• Supplied material:
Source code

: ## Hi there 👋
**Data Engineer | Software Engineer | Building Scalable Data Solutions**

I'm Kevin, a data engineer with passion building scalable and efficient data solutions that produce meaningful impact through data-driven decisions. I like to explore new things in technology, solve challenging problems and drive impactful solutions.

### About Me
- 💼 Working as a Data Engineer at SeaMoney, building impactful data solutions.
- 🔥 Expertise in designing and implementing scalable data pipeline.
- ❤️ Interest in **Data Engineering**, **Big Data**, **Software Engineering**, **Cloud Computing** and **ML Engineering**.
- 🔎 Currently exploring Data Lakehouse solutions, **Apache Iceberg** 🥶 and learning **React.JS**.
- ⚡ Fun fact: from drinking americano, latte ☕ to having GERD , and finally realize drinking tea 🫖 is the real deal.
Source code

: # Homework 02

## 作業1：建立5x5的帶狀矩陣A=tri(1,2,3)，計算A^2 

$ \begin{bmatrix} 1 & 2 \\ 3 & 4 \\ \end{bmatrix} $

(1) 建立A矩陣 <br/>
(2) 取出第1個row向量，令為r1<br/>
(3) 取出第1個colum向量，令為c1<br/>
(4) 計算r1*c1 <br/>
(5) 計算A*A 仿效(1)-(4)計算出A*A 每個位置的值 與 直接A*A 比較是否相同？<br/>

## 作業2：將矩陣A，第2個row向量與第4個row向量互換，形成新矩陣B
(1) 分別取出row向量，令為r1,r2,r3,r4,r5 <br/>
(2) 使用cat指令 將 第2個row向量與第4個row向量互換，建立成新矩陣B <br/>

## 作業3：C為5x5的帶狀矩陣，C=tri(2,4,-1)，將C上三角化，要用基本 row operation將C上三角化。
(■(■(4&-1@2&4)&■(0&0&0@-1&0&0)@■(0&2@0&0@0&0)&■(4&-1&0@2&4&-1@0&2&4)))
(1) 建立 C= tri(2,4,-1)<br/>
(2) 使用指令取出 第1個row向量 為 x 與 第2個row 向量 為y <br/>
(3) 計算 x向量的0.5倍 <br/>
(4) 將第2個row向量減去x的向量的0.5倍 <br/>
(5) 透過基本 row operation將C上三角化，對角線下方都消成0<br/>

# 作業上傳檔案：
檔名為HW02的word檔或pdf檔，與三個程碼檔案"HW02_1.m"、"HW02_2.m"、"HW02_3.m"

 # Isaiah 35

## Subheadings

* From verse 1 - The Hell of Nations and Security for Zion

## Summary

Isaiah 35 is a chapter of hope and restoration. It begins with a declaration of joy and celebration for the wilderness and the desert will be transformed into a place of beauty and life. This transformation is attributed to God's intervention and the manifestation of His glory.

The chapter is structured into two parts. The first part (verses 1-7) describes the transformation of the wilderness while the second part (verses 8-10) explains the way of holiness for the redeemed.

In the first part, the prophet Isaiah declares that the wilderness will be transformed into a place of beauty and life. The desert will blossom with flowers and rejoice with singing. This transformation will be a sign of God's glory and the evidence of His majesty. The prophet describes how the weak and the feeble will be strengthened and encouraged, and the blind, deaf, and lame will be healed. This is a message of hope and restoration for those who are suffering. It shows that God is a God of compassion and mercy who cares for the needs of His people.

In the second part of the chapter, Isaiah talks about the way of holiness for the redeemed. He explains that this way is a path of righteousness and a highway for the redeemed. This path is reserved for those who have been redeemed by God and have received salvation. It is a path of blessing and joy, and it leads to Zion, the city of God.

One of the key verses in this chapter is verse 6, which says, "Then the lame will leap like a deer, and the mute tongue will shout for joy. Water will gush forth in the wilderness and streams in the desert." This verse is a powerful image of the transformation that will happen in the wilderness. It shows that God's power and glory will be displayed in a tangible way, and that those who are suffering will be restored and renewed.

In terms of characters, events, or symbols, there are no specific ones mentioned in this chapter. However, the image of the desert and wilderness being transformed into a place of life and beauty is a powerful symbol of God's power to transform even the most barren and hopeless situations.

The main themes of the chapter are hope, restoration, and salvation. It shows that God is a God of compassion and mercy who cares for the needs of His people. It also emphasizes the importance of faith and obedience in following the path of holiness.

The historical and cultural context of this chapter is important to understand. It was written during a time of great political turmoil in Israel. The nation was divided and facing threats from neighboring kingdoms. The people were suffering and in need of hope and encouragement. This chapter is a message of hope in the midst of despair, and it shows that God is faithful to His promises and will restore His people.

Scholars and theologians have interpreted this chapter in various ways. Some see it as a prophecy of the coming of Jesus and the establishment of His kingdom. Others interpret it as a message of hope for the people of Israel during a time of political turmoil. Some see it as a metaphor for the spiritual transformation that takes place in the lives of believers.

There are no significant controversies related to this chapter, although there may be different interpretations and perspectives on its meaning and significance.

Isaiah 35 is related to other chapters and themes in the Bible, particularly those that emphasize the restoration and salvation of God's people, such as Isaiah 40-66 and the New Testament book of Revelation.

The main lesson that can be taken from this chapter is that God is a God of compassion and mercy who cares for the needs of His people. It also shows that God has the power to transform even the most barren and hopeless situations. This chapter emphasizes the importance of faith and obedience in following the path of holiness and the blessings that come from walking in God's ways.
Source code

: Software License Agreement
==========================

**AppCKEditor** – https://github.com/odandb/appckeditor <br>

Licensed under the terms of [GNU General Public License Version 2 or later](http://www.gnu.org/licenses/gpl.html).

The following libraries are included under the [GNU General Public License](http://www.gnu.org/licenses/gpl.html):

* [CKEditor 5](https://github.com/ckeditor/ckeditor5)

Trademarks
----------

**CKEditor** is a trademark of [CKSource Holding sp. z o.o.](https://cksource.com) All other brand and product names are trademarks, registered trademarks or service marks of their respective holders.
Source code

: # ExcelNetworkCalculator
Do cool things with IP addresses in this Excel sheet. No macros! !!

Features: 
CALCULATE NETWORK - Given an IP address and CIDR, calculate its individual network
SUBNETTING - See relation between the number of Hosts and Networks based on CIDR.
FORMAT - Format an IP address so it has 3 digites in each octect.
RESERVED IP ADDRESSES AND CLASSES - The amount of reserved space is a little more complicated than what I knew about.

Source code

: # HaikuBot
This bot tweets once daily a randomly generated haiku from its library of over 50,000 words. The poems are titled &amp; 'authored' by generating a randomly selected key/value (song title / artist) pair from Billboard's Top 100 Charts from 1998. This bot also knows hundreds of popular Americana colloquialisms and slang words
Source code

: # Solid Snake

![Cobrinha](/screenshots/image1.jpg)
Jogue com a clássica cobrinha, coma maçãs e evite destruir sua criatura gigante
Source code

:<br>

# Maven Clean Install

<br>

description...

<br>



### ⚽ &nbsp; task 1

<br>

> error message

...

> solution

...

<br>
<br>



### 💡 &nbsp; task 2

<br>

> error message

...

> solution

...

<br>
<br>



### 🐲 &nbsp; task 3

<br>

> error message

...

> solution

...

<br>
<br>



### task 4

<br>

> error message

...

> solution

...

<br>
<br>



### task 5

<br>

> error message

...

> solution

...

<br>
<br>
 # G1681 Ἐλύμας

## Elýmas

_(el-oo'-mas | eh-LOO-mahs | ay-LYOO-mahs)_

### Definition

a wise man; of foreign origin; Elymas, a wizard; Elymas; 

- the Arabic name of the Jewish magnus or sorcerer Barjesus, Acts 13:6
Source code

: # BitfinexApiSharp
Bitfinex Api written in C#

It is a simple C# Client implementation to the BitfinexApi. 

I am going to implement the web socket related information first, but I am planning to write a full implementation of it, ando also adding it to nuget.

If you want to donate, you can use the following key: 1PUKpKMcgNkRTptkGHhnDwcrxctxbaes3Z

• Exercise aim:
A word-for-word copy of the full listing is required.

• Solution:
Source code

: ## Hi there 👋
**Data Engineer | Software Engineer | Building Scalable Data Solutions**

I'm Kevin, a data engineer with passion building scalable and efficient data solutions that produce meaningful impact through data-driven decisions. I like to explore new things in technology, solve challenging problems and drive impactful solutions.

### About Me
- 💼 Working as a Data Engineer at SeaMoney, building impactful data solutions.
- 🔥 Expertise in designing and implementing scalable data pipeline.
- ❤️ Interest in **Data Engineering**, **Big Data**, **Software Engineering**, **Cloud Computing** and **ML Engineering**.
- 🔎 Currently exploring Data Lakehouse solutions, **Apache Iceberg** 🥶 and learning **React.JS**.
- ⚡ Fun fact: from drinking americano, latte ☕ to having GERD , and finally realize drinking tea 🫖 is the real deal.
Source code

: # Homework 02

## 作業1：建立5x5的帶狀矩陣A=tri(1,2,3)，計算A^2 

$ \begin{bmatrix} 1 & 2 \\ 3 & 4 \\ \end{bmatrix} $

(1) 建立A矩陣 <br/>
(2) 取出第1個row向量，令為r1<br/>
(3) 取出第1個colum向量，令為c1<br/>
(4) 計算r1*c1 <br/>
(5) 計算A*A 仿效(1)-(4)計算出A*A 每個位置的值 與 直接A*A 比較是否相同？<br/>

## 作業2：將矩陣A，第2個row向量與第4個row向量互換，形成新矩陣B
(1) 分別取出row向量，令為r1,r2,r3,r4,r5 <br/>
(2) 使用cat指令 將 第2個row向量與第4個row向量互換，建立成新矩陣B <br/>

## 作業3：C為5x5的帶狀矩陣，C=tri(2,4,-1)，將C上三角化，要用基本 row operation將C上三角化。
(■(■(4&-1@2&4)&■(0&0&0@-1&0&0)@■(0&2@0&0@0&0)&■(4&-1&0@2&4&-1@0&2&4)))
(1) 建立 C= tri(2,4,-1)<br/>
(2) 使用指令取出 第1個row向量 為 x 與 第2個row 向量 為y <br/>
(3) 計算 x向量的0.5倍 <br/>
(4) 將第2個row向量減去x的向量的0.5倍 <br/>
(5) 透過基本 row operation將C上三角化，對角線下方都消成0<br/>

# 作業上傳檔案：
檔名為HW02的word檔或pdf檔，與三個程碼檔案"HW02_1.m"、"HW02_2.m"、"HW02_3.m"

 # Isaiah 35

## Subheadings

* From verse 1 - The Hell of Nations and Security for Zion

## Summary

Isaiah 35 is a chapter of hope and restoration. It begins with a declaration of joy and celebration for the wilderness and the desert will be transformed into a place of beauty and life. This transformation is attributed to God's intervention and the manifestation of His glory.

The chapter is structured into two parts. The first part (verses 1-7) describes the transformation of the wilderness while the second part (verses 8-10) explains the way of holiness for the redeemed.

In the first part, the prophet Isaiah declares that the wilderness will be transformed into a place of beauty and life. The desert will blossom with flowers and rejoice with singing. This transformation will be a sign of God's glory and the evidence of His majesty. The prophet describes how the weak and the feeble will be strengthened and encouraged, and the blind, deaf, and lame will be healed. This is a message of hope and restoration for those who are suffering. It shows that God is a God of compassion and mercy who cares for the needs of His people.

In the second part of the chapter, Isaiah talks about the way of holiness for the redeemed. He explains that this way is a path of righteousness and a highway for the redeemed. This path is reserved for those who have been redeemed by God and have received salvation. It is a path of blessing and joy, and it leads to Zion, the city of God.

One of the key verses in this chapter is verse 6, which says, "Then the lame will leap like a deer, and the mute tongue will shout for joy. Water will gush forth in the wilderness and streams in the desert." This verse is a powerful image of the transformation that will happen in the wilderness. It shows that God's power and glory will be displayed in a tangible way, and that those who are suffering will be restored and renewed.

In terms of characters, events, or symbols, there are no specific ones mentioned in this chapter. However, the image of the desert and wilderness being transformed into a place of life and beauty is a powerful symbol of God's power to transform even the most barren and hopeless situations.

The main themes of the chapter are hope, restoration, and salvation. It shows that God is a God of compassion and mercy who cares for the needs of His people. It also emphasizes the importance of faith and obedience in following the path of holiness.

The historical and cultural context of this chapter is important to understand. It was written during a time of great political turmoil in Israel. The nation was divided and facing threats from neighboring kingdoms. The people were suffering and in need of hope and encouragement. This chapter is a message of hope in the midst of despair, and it shows that God is faithful to His promises and will restore His people.

Scholars and theologians have interpreted this chapter in various ways. Some see it as a prophecy of the coming of Jesus and the establishment of His kingdom. Others interpret it as a message of hope for the people of Israel during a time of political turmoil. Some see it as a metaphor for the spiritual transformation that takes place in the lives of believers.

There are no significant controversies related to this chapter, although there may be different interpretations and perspectives on its meaning and significance.

Isaiah 35 is related to other chapters and themes in the Bible, particularly those that emphasize the restoration and salvation of God's people, such as Isaiah 40-66 and the New Testament book of Revelation.

The main lesson that can be taken from this chapter is that God is a God of compassion and mercy who cares for the needs of His people. It also shows that God has the power to transform even the most barren and hopeless situations. This chapter emphasizes the importance of faith and obedience in following the path of holiness and the blessings that come from walking in God's ways.
Source code

: Software License Agreement
==========================

**AppCKEditor** – https://github.com/odandb/appckeditor <br>

Licensed under the terms of [GNU General Public License Version 2 or later](http://www.gnu.org/licenses/gpl.html).

The following libraries are included under the [GNU General Public License](http://www.gnu.org/licenses/gpl.html):

* [CKEditor 5](https://github.com/ckeditor/ckeditor5)

Trademarks
----------

**CKEditor** is a trademark of [CKSource Holding sp. z o.o.](https://cksource.com) All other brand and product names are trademarks, registered trademarks or service marks of their respective holders.
Source code

: # ExcelNetworkCalculator
Do cool things with IP addresses in this Excel sheet. No macros! !!

Features: 
CALCULATE NETWORK - Given an IP address and CIDR, calculate its individual network
SUBNETTING - See relation between the number of Hosts and Networks based on CIDR.
FORMAT - Format an IP address so it has 3 digites in each octect.
RESERVED IP ADDRESSES AND CLASSES - The amount of reserved space is a little more complicated than what I knew about.

Source code

: # HaikuBot
This bot tweets once daily a randomly generated haiku from its library of over 50,000 words. The poems are titled &amp; 'authored' by generating a randomly selected key/value (song title / artist) pair from Billboard's Top 100 Charts from 1998. This bot also knows hundreds of popular Americana colloquialisms and slang words
Source code

: # Solid Snake

![Cobrinha](/screenshots/image1.jpg)
Jogue com a clássica cobrinha, coma maçãs e evite destruir sua criatura gigante
Source code

:<br>

# Maven Clean Install

<br>

description...

<br>



### ⚽ &nbsp; task 1

<br>

> error message

...

> solution

...

<br>
<br>



### 💡 &nbsp; task 2

<br>

> error message

...

> solution

...

<br>
<br>



### 🐲 &nbsp; task 3

<br>

> error message

...

> solution

...

<br>
<br>



### task 4

<br>

> error message

...

> solution

...

<br>
<br>



### task 5

<br>

> error message

...

> solution

...

<br>
<br>
 # G1681 Ἐλύμας

## Elýmas

_(el-oo'-mas | eh-LOO-mahs | ay-LYOO-mahs)_

### Definition

a wise man; of foreign origin; Elymas, a wizard; Elymas; 

- the Arabic name of the Jewish magnus or sorcerer Barjesus, Acts 13:6
Source code

: # BitfinexApiSharp
Bitfinex Api written in C#

It is a simple C# Client implementation to the BitfinexApi. 

I am going to implement the web socket related information first, but I am planning to write a full implementation of it, ando also adding it to nuget.

If you want to donate, you can use the following key: 1PUKpKMcgNkRTptkGHhnDwcrxctxbaes3Z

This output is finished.